In order to initiate the parametric computation, the user needs to submit two files. The first one is the plan file, while the second one is the archive with the experiment’s input files (currently supported are tar.gz and zip formats). If the computation succeeds, the result the user can download from the server is the archive with all of the results, satisfying both the criterion and the filter, if any. These results represent folders, containing the current task’s output files as well as a parameter file, filled with the corresponding parameters values.

2. Plan File Syntax

Plan File is a simple text file, describing the computational experiment. It has the following directives: parameter, constraint, input, substitute, command, output, filter and criterion. The constraints, substitutes, filters and criterion directives are optional. Each directive, except for command, could span multiple lines. This includes either the line break or the new line with the same directive. Please, note, that the directives order is significant and should be as described below.

Plan File uses the standard $var or ${var} substitution syntax. In our service, the curly brackets { and } are optional with only one exception. If one of the substitute variables is the prefix of another, the longest one must be enclosed into curly brackets. As an example, if we have two variables, var and var1, and don’t enclose the second one (i.e. leave it as $var1), only the $var part will be substituted, which is obviously not what we expect.

2.1. Parameter Directive

This directive describes our experiment’s parameters. It has the following syntax:

parameter {name} {range}

The {name} is parameter’s name and {range} represents the range of its values. The {range} part has the following syntax:

from {value} to {value} step {value}

or

{list of values, separated by at least one whitespace}

The first syntax is for integers and floating point numbers only. Their values are simply integers and floating point numbers respectively. Otherwise, all of the values, separated by whitespace, should be listed. If the value itself contains at least one whitespace, it should be enclosed into quotation marks.

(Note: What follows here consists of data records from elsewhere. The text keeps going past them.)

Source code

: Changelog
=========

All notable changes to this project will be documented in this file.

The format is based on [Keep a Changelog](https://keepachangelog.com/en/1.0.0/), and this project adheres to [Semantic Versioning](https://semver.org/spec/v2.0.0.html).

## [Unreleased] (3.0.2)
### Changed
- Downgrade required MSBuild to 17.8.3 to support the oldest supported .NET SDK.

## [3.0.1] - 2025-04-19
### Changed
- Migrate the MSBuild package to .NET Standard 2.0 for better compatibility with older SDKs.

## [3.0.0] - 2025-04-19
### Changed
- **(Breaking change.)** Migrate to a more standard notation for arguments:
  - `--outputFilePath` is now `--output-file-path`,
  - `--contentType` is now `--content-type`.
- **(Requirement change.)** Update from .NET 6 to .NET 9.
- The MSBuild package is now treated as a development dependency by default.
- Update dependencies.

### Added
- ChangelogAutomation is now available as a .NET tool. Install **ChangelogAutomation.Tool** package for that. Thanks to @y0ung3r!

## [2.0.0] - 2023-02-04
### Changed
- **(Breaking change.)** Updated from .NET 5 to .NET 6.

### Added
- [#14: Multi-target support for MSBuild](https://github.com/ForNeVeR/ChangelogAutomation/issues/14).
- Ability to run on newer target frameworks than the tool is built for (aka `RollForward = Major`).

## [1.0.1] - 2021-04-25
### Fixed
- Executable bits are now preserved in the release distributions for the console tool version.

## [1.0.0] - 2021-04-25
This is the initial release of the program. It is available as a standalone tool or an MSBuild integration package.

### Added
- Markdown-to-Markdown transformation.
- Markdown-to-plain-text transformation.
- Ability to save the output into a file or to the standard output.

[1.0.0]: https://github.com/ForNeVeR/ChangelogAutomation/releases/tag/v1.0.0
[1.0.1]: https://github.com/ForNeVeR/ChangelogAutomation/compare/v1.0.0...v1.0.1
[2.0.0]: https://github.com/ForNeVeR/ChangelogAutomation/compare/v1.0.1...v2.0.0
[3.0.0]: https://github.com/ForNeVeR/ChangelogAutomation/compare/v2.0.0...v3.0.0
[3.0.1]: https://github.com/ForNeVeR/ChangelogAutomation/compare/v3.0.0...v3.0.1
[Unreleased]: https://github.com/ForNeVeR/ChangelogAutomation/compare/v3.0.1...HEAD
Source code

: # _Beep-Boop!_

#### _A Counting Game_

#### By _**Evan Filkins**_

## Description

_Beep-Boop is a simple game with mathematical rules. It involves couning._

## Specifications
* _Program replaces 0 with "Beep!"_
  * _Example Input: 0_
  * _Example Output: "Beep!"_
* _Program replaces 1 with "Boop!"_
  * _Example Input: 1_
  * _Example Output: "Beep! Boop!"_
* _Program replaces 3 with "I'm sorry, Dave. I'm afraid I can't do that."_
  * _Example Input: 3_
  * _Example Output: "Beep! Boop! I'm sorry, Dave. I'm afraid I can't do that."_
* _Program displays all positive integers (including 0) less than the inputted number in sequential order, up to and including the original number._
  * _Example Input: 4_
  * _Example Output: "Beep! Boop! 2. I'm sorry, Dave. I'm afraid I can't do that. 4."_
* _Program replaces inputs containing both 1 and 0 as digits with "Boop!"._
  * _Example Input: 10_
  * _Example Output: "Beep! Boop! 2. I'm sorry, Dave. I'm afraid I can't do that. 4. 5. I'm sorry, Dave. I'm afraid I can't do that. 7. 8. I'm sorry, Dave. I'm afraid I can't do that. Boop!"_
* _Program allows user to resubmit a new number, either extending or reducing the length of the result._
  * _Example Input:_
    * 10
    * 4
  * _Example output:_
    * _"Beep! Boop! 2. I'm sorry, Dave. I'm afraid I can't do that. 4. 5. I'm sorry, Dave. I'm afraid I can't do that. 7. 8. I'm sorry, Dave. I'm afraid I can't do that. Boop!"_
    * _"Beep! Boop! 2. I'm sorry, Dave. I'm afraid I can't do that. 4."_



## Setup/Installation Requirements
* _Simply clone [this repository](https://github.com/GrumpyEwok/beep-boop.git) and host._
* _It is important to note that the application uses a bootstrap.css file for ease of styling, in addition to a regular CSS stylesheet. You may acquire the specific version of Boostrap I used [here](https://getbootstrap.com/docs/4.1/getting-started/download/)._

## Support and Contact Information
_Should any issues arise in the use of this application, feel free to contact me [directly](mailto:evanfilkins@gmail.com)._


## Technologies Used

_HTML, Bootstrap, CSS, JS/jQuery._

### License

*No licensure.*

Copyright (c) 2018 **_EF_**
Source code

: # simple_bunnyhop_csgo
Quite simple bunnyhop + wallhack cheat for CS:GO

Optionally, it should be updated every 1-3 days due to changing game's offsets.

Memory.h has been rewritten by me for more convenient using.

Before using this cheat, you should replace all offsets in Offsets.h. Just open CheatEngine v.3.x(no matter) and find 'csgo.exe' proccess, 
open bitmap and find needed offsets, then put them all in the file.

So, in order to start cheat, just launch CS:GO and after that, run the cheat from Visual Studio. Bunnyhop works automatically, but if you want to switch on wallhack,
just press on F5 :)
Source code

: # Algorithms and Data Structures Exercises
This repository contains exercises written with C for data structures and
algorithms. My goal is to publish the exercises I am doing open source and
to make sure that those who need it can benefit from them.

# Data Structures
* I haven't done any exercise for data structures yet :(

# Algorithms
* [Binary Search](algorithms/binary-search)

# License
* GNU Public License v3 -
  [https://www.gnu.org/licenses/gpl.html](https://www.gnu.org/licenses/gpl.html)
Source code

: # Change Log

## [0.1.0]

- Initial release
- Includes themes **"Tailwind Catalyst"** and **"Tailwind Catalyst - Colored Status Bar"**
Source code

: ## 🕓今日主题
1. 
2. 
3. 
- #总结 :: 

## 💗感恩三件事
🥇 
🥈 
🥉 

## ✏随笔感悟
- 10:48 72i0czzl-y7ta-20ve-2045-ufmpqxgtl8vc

Here are a few examples of this directive

parameter i from 1 to 10 step 3

parameter d 1.23 5 -123.32 0.9

parameter f file1 file2 “my file 3”

2.2. Constraint Directive

This is an optional directive. Its goal is to impose restrictions on experiment’s parameters. Its syntax is as follows:

constraint {type} {constraint expressions, separated by a comma}

The constraint expressions are math expressions. They support the following operators:

+ addition
- subtraction
* multiplication
/ division
^ exponentiation
% remainder operator

< less than
<= less than or equal to
> greater than
>= greater than or equal to
= equal to
!= not equal to

and - conjunction
or - inclusive or
not or ! - negation

These expressions can also contain parenthesis, all standard functions like sin, cos, log, abs, sqrt etc. and the names of parameters to be substituted. The constraint’s {type} specifies, whether the parameters’ values or these values’ indices are substituted into the constraints’ expressions. It should be value or index respectively.

Here are a few examples of this directive:

constraint value sin($i) <= 0.5, i - sqrt($d) > 0.01, ${i} + ${d} <= 2.34

constraint index (${f} = ${t}) && ($i <= 2)

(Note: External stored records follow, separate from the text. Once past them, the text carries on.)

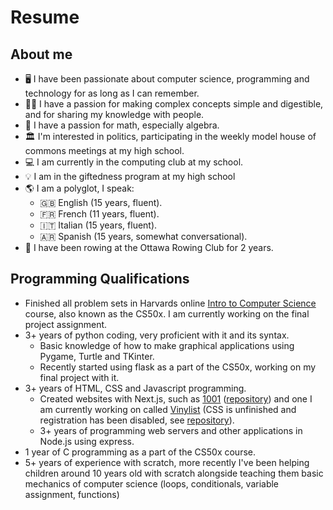# Resume

## About me
 - 🖥️ I have been passionate about computer science, programming and technology for as long as I can remember.
 - 👨‍🏫 I have a passion for making complex concepts simple and digestible, and for sharing my knowledge with people.
 - 🧮 I have a passion for math, especially algebra.
 - 🏛️ I'm interested in politics, participating in the weekly model house of commons meetings at my high school.
 - 💻 I am currently in the computing club at my school.
 - 💡 I am in the giftedness program at my high school
 - 🌎 I am a polyglot, I speak:
   - 🇬🇧 English (15 years, fluent).
   - 🇫🇷 French (11 years, fluent).
   - 🇮🇹 Italian (15 years, fluent).
   - 🇦🇷 Spanish (15 years, somewhat conversational).
 - 🚣 I have been rowing at the Ottawa Rowing Club for 2 years.


## Programming Qualifications
 - Finished all problem sets in Harvards online [Intro to Computer Science](https://pll.harvard.edu/course/cs50-introduction-computer-science?delta=0) course, also known as the CS50x. I am currently working on the final project assignment.
 - 3+ years of python coding, very proficient with it and its syntax.
    - Basic knowledge of how to make graphical applications using Pygame, Turtle and TKinter.
    - Recently started using flask as a part of the CS50x, working on my final project with it.
 - 3+ years of HTML, CSS and Javascript programming.
    - Created websites with Next.js, such as [1001](https://adrianoalasia.com/) ([repository](https://github.com/AdrianoAla/1001-NextJS)) and one I am currently working on called [Vinylist](https://vinylist.vercel.app) (CSS is unfinished and registration has been disabled, see [repository](https://github.com/AdrianoAla/vinyl-collector)).
    - 3+ years of programming web servers and other applications in Node.js using express.
 - 1 year of C programming as a part of the CS50x course.
 - 5+ years of experience with scratch, more recently I've been helping children around 10 years old with scratch alongside teaching them basic mechanics of computer science (loops, conditionals, variable assignment, functions)
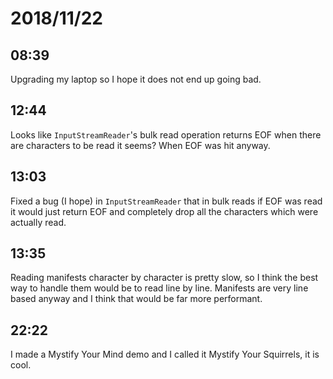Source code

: # 2018/11/22

## 08:39

Upgrading my laptop so I hope it does not end up going bad.

## 12:44

Looks like `InputStreamReader`'s bulk read operation returns EOF when there
are characters to be read it seems? When EOF was hit anyway.

## 13:03

Fixed a bug (I hope) in `InputStreamReader` that in bulk reads if EOF was
read it would just return EOF and completely drop all the characters which
were actually read.

## 13:35

Reading manifests character by character is pretty slow, so I think the best
way to handle them would be to read line by line. Manifests are very line
based anyway and I think that would be far more performant.

## 22:22

I made a Mystify Your Mind demo and I called it Mystify Your Squirrels, it is
cool.
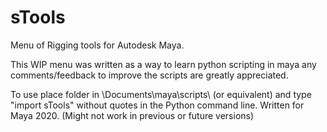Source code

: # sTools
Menu of Rigging tools for Autodesk Maya.

This WIP menu was written as a way to learn python scripting in maya any comments/feedback to improve the scripts are greatly appreciated.


To use place folder in \Documents\maya\scripts\ (or equivalent) and type "import sTools" without quotes in the Python command line.
Written for Maya 2020. (Might not work in previous or future versions)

2.3. Input Files Directive

This directive lists each task’s input files. Here is its syntax:

input_files {file names or paths, separated by at least one whitespace}

As with the parameter directive, these file names or paths must be enclosed into quotation marks if they contain whitespaces. Please, note, that they could also be parameterized. File paths are directories inside the parameter sweep’s input archive. They fully support the glob syntax.

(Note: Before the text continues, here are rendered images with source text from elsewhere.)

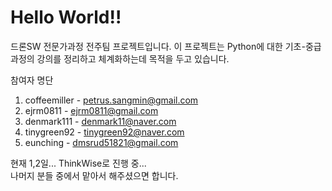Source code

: # Hello World!!

드론SW 전문가과정 전주팀 프로젝트입니다.
이 프로젝트는 Python에 대한 기초-중급 과정의 강의를 정리하고 체계화하는데 목적을 두고 있습니다.

참여자 명단
1. coffeemiller - petrus.sangmin@gmail.com
2. ejrm0811 - ejrm0811@gmail.com
3. denmark111 - denmark11@naver.com
4. tinygreen92 - tinygreen92@naver.com
5. eunching - dmsrud51821@gmail.com

현재 1,2일... ThinkWise로 진행 중...  
나머지 분들 중에서 맡아서 해주셨으면 합니다.
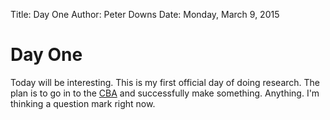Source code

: Title: Day One
Author: Peter Downs
Date: Monday, March 9, 2015

# Day One

Today will be interesting. This is my first official day of doing research. The
plan is to go in to the [CBA](cba.mit.edu) and successfully make something.
Anything. I'm thinking a question mark right now.
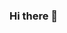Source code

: ### Hi there 👋

<!--
**Zestus01/zestus01** is a ✨ _special_ ✨ repository because its `README.md` (this file) appears on your GitHub profile.

Here are some ideas to get you started:

- 🔭 I’m currently working on not getting behind
- 🌱 I’m currently learning how to become a full stack devoloper
- 💬 Ask me about ...
- 📫 How to reach me: Message me on slack @estus
- 😄 Pronouns:  He/him  Why did the nonbinary prospector move west in 1849? Because there was gold in them/their hills.  (stolen from reddit)
- ⚡ Fun fact: I once beat an owl in a blinking contest
-->
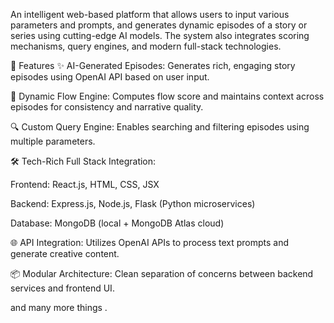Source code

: An intelligent web-based platform that allows users to input various parameters and prompts, and generates dynamic episodes of a story or series using cutting-edge AI models. The system also integrates scoring mechanisms, query engines, and modern full-stack technologies.

🚀 Features
✨ AI-Generated Episodes: Generates rich, engaging story episodes using OpenAI API based on user input.

🧠 Dynamic Flow Engine: Computes flow score and maintains context across episodes for consistency and narrative quality.

🔍 Custom Query Engine: Enables searching and filtering episodes using multiple parameters.

🛠️ Tech-Rich Full Stack Integration:

Frontend: React.js, HTML, CSS, JSX

Backend: Express.js, Node.js, Flask (Python microservices)

Database: MongoDB (local + MongoDB Atlas cloud)

🌐 API Integration: Utilizes OpenAI APIs to process text prompts and generate creative content.

📦 Modular Architecture: Clean separation of concerns between backend services and frontend UI.

and many more things .
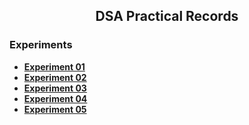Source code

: <div align=center>
  <h2>DSA Practical Records</h2>
</div>

### Experiments

- [**Experiment 01**](exp1.md)
- [**Experiment 02**](exp2.md)
- [**Experiment 03**](exp3.md)
- [**Experiment 04**](exp4.md)
- [**Experiment 05**](exp5.md)
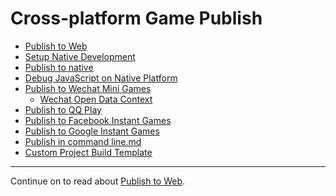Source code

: # Cross-platform Game Publish

- [Publish to Web](publish-web.md)
- [Setup Native Development](setup-native-development.md)
- [Publish to native](publish-native.md)
- [Debug JavaScript on Native Platform](debug-jsb.md)
- [Publish to Wechat Mini Games](publish-wechatgame.md)
    - [Wechat Open Data Context](publish-wechatgame-sub-domain.md)
- [Publish to QQ Play](publish-qqplay.md)
- [Publish to Facebook Instant Games](publish-fb-instant-games.md)
- [Publish to Google Instant Games](publish-android-instant.md)
- [Publish in command line.md](publish-in-command-line.md)
- [Custom Project Build Template](custom-project-build-template.md)

<hr>

Continue on to read about [Publish to Web](publish-web.md).
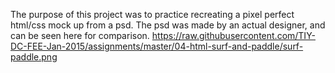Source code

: The purpose of this project was to practice recreating a pixel perfect html/css mock up from a psd. The psd was made by an actual designer, and can be seen here for comparison. https://raw.githubusercontent.com/TIY-DC-FEE-Jan-2015/assignments/master/04-html-surf-and-paddle/surf-paddle.png 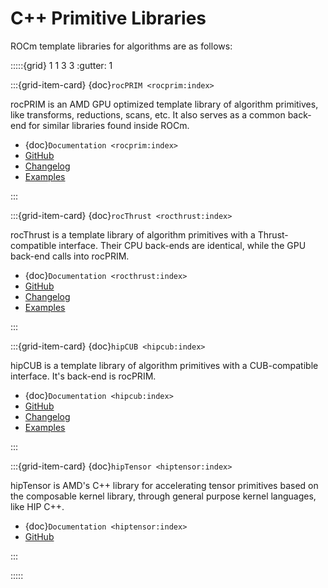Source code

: # C++ Primitive Libraries

ROCm template libraries for algorithms are as follows:

:::::{grid} 1 1 3 3
:gutter: 1

:::{grid-item-card} {doc}`rocPRIM <rocprim:index>`

rocPRIM is an AMD GPU optimized template library of algorithm primitives, like
transforms, reductions, scans, etc. It also serves as a common back-end for
similar libraries found inside ROCm.

- {doc}`Documentation <rocprim:index>`
- [GitHub](https://github.com/ROCmSoftwarePlatform/rocPRIM/)
- [Changelog](https://github.com/ROCmSoftwarePlatform/rocPRIM/blob/develop/CHANGELOG.md)
- [Examples](https://github.com/amd/rocm-examples/tree/develop/Libraries/rocPRIM)

:::

:::{grid-item-card} {doc}`rocThrust <rocthrust:index>`

rocThrust is a template library of algorithm primitives with a Thrust-compatible
interface. Their CPU back-ends are identical, while the GPU back-end calls into
rocPRIM.

- {doc}`Documentation <rocthrust:index>`
- [GitHub](https://github.com/ROCmSoftwarePlatform/rocThrust)
- [Changelog](https://github.com/ROCmSoftwarePlatform/rocThrust/blob/develop/CHANGELOG.md)
- [Examples](https://github.com/amd/rocm-examples/tree/develop/Libraries/rocThrust)

:::

:::{grid-item-card} {doc}`hipCUB <hipcub:index>`

hipCUB is a template library of algorithm primitives with a CUB-compatible
interface. It's back-end is rocPRIM.

- {doc}`Documentation <hipcub:index>`
- [GitHub](https://github.com/ROCmSoftwarePlatform/hipCUB)
- [Changelog](https://github.com/ROCmSoftwarePlatform/hipCUB/blob/develop/CHANGELOG.md)
- [Examples](https://github.com/amd/rocm-examples/tree/develop/Libraries/hipCUB)

:::

:::{grid-item-card} {doc}`hipTensor <hiptensor:index>`

hipTensor is AMD's C++ library for accelerating tensor primitives
based on the composable kernel library,
through general purpose kernel languages, like HIP C++.

- {doc}`Documentation <hiptensor:index>`
- [GitHub](https://github.com/ROCmSoftwarePlatform/hipTensor)

:::

:::::
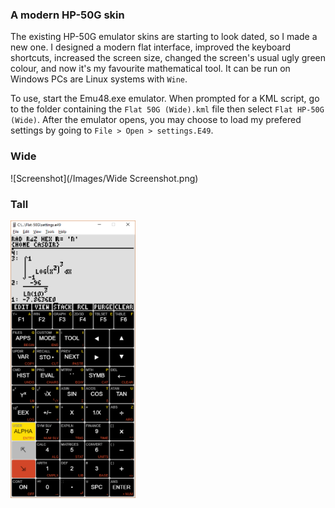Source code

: ### A modern HP-50G skin

The existing HP-50G emulator skins are starting to look dated, so I made a new one. I designed a modern flat interface, improved the keyboard shortcuts, increased the screen size, changed the screen's usual ugly green colour, and now it's my favourite mathematical tool. It can be run on Windows PCs are Linux systems with `Wine`.

To use, start the Emu48.exe emulator. When prompted for a KML script, go to the folder containing the `Flat 50G (Wide).kml` file then select  `Flat HP-50G (Wide)`. After the emulator opens, you may choose to load my prefered settings by going to `File > Open > settings.E49`. 

### Wide

![Screenshot](/Images/Wide Screenshot.png)

### Tall

<img src="/Images/Long Screenshot.png" style="width:200px">

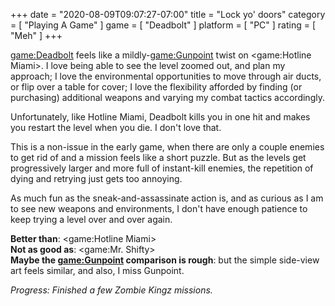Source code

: +++
date = "2020-08-09T09:07:27-07:00"
title = "Lock yo' doors"
category = [ "Playing A Game" ]
game = [ "Deadbolt" ]
platform = [ "PC" ]
rating = [ "Meh" ]
+++

<game:Deadbolt> feels like a mildly-<game:Gunpoint> twist on <game:Hotline Miami>.  I love being able to see the level zoomed out, and plan my approach; I love the environmental opportunities to move through air ducts, or flip over a table for cover; I love the flexibility afforded by finding (or purchasing) additional weapons and varying my combat tactics accordingly.

Unfortunately, like Hotline Miami, Deadbolt kills you in one hit and makes you restart the level when you die.  I don't love that.

This is a non-issue in the early game, when there are only a couple enemies to get rid of and a mission feels like a short puzzle.  But as the levels get progressively larger and more full of instant-kill enemies, the repetition of dying and retrying just gets too annoying.

As much fun as the sneak-and-assassinate action is, and as curious as I am to see new weapons and environments, I don't have enough patience to keep trying a level over and over again.

<b>Better than</b>: <game:Hotline Miami>  
<b>Not as good as</b>: <game:Mr. Shifty>  
<b>Maybe the <game:Gunpoint> comparison is rough</b>: but the simple side-view art feels similar, and also, I miss Gunpoint.

<i>Progress: Finished a few Zombie Kingz missions.</i>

Some file names could be prefixed with the @ sign. Such files are called substitution files and should contain parameters’ names (specified in the parameter directive) with the $ or ${} substitution syntax. This substitution is typically useful if the model of our experiment is the script, written in one of the programming languages. Instead of messing with args[n] notation, we could simply use the $var or ${var} syntax, and this directive will perform the substitution. Let us give a simple example of this kind of file. Let us assume it’s a script file, written in Scala. Here’s what some part of this file may look like:

val v1 = $i
val v2 = $d

val result = someFunction(v1, v2)

Here i and d are parameters from the example of the parameter directive. Our substitute directive will look through this file and look for the $var or $var syntax. When if finds the part from the example above, it will substitute i and d with current task’s values of parameters i and d. For example, if some task has the values i = 7 and d = -123.32, this part of the script will be transformed into

val v1 = 7
val v2 = -123.32

val result = someFunction(v1, v2)

The parser has no idea, where this parameter could be used. If it is an Int or a Boolean, it needs to be substituted as is. However, if it is a String, it needs to be substituted with quotation marks. And since no one but the client himself knows, how his script works, it’s up to him to take types into consideration. For example, the piece of Scala code above works if p is an Int or a Boolean, but if it’s a String, this code should be modified like val v = “$p”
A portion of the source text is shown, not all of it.